Yonas Beyene Gebremichael

Centre Francais des Etudes Ethiopiennes


Primary Section: 51, Anthropology
Membership Type:
International Member (elected 2022)

Biosketch

Yonas Beyene Gebremichael is a paleoanthropologist well recognized for his work in paleoanthropological research areas named Konso, Middle Awash, Fejej and Chorora, in Ethiopia. He is particularly known for his paleoanthropological findings of the world's earliest Acheulean technology and its development at Konso between 1.75 and 0.8 million years before present. Yonas Beyene was born in Gore town, Ilubabor, Ethiopia in 1956 and pursued his studies in Ethiopia for his undergraduate degree; and for his graduate studies, in France at the National Natural History Museum (MNHN), Paris where he earned his Ph.D. in 1992 in Quaternary: Geology, Human paleontology and Prehistory, specializing in Prehistory. He was on Postdoctoral research to the University of California, Berkley in 1992. He has been head of the research and laboratory departments at the ARCCH, Ethiopia, facilitating archaeological and paleoanthropological research and research facilities for about 30 years. He was member of the World Heritage Committee, UNESCO, representing Ethiopia between 2009 and 2012. He led the effort that led to, and wrote the "Nomination File" that enabled the inscription of the Konso Cultural Landscape on World Heritage List in 2012. He is member of the Ethiopian Academy of Sciences and recipient of "Palmes Academiques" of the French Ministry of national education, higher learning and research.

Research Interests

The study of biological and cultural evolution of hominids needs a large team of professionals working together. Understanding the environment we evolved in is also very essential.
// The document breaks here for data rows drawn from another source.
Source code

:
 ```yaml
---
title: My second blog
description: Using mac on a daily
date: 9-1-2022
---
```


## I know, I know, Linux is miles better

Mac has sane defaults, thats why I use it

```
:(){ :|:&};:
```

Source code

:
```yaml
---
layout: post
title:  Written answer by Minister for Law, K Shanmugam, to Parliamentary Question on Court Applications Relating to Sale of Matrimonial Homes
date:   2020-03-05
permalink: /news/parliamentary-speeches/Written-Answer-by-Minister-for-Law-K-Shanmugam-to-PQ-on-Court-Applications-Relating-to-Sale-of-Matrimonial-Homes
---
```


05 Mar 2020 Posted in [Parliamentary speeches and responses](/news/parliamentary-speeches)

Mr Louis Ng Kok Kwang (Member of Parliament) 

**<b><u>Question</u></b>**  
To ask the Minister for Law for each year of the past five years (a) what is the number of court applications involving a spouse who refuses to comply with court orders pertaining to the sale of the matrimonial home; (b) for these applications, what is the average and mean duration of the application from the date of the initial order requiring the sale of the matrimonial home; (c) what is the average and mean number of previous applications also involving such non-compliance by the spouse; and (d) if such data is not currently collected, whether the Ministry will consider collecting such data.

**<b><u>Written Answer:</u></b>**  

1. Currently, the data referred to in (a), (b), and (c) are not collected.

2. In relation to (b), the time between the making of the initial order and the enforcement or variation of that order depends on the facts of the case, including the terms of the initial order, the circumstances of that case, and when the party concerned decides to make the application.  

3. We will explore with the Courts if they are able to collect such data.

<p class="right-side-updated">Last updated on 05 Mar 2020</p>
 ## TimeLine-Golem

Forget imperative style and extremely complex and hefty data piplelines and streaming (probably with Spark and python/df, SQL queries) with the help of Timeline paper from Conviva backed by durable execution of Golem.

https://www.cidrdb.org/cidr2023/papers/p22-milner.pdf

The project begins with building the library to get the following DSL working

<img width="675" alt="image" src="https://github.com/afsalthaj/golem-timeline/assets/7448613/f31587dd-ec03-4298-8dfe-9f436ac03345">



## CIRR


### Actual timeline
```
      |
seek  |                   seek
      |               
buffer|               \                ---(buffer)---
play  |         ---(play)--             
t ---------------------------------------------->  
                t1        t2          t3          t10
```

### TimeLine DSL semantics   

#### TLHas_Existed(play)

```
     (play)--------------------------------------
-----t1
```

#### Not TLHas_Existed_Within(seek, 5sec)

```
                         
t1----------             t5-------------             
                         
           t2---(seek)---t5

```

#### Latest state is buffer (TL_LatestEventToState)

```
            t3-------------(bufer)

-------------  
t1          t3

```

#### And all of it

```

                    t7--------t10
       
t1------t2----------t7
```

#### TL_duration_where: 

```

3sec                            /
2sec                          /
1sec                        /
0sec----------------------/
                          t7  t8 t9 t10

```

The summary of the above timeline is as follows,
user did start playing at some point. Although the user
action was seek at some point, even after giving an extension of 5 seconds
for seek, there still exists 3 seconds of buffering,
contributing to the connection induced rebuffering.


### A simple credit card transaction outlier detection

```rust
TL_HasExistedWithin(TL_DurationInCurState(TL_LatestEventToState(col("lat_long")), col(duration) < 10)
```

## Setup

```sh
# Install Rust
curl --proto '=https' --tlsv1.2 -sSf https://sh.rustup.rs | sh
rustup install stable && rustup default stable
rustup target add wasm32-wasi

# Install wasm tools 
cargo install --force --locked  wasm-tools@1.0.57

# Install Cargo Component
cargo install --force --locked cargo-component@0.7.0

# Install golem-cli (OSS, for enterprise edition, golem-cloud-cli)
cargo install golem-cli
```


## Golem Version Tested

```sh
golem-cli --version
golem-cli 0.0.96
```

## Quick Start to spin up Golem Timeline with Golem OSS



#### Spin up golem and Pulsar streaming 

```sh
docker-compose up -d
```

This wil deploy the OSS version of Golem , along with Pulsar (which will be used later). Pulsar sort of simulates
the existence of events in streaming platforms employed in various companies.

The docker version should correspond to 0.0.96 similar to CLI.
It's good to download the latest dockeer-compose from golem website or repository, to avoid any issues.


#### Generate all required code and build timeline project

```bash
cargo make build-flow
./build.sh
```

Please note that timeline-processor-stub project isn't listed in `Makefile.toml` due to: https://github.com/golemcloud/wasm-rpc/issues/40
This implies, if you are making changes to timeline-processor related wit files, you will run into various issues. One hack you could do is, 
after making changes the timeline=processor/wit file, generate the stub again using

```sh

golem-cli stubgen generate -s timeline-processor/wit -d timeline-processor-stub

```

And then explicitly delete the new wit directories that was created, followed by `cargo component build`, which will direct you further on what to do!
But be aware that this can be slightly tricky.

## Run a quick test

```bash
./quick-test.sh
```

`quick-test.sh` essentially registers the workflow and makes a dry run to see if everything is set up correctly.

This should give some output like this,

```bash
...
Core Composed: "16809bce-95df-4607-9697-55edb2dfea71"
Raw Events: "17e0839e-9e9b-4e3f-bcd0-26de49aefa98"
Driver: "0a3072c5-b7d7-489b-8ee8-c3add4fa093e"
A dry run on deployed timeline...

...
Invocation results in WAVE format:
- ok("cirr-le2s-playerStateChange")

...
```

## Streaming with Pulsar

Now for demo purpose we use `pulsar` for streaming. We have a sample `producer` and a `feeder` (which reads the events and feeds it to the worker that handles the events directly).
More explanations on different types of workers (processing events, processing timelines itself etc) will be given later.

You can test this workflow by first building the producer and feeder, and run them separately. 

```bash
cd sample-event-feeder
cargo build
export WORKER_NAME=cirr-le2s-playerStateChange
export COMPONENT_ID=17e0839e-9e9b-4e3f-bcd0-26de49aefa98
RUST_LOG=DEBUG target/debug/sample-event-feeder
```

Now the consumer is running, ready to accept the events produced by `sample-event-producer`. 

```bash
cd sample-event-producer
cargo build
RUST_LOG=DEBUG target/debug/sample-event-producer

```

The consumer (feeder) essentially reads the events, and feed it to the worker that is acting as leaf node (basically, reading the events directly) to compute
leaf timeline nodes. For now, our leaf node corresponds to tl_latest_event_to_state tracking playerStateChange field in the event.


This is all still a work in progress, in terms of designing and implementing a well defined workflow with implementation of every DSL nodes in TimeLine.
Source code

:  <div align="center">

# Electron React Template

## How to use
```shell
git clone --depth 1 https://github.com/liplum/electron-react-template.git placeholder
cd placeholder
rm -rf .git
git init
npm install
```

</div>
That is why we need to conduct more field work in old rocks that could provide us with more data, and find more sites that enable us to understand our evolutionary history. It is only since the last 2.6 million years ago that stone tool making became a culture; an event possibly triggered by major environmental change and an event accompanied with the appearance of the first Homo. Since then, human biological evolution broadly appears to go side by side with the changes in stone tool technologies. Research suggests that the making of the first handaxes roughly coincided with the appearance of Homo ergaster/erectus by circa 1.8 Ma. Throughout the history of stone tool technology commonly known as the Acheulean techno-complex which lasted for close to 1.5 million years (from approximately 1.75 - 0. 3Ma), which covers the longest  portion of the history of Homo,  we have travelled through a complex and yet not well understood biological steps and technological process. It is with this question in mind that my work in the Konso and Middle Awash research areas is pursued.  I equally try to understand the functioning of human/environment interactions through the study of Bio-Cultural Landscapes of traditional societies and Indigenous Knowledge adapting to different environmental settings, drylands vs. wetland, as in the Konso and Gedeo areas; thereby supporting Heritage Management efforts.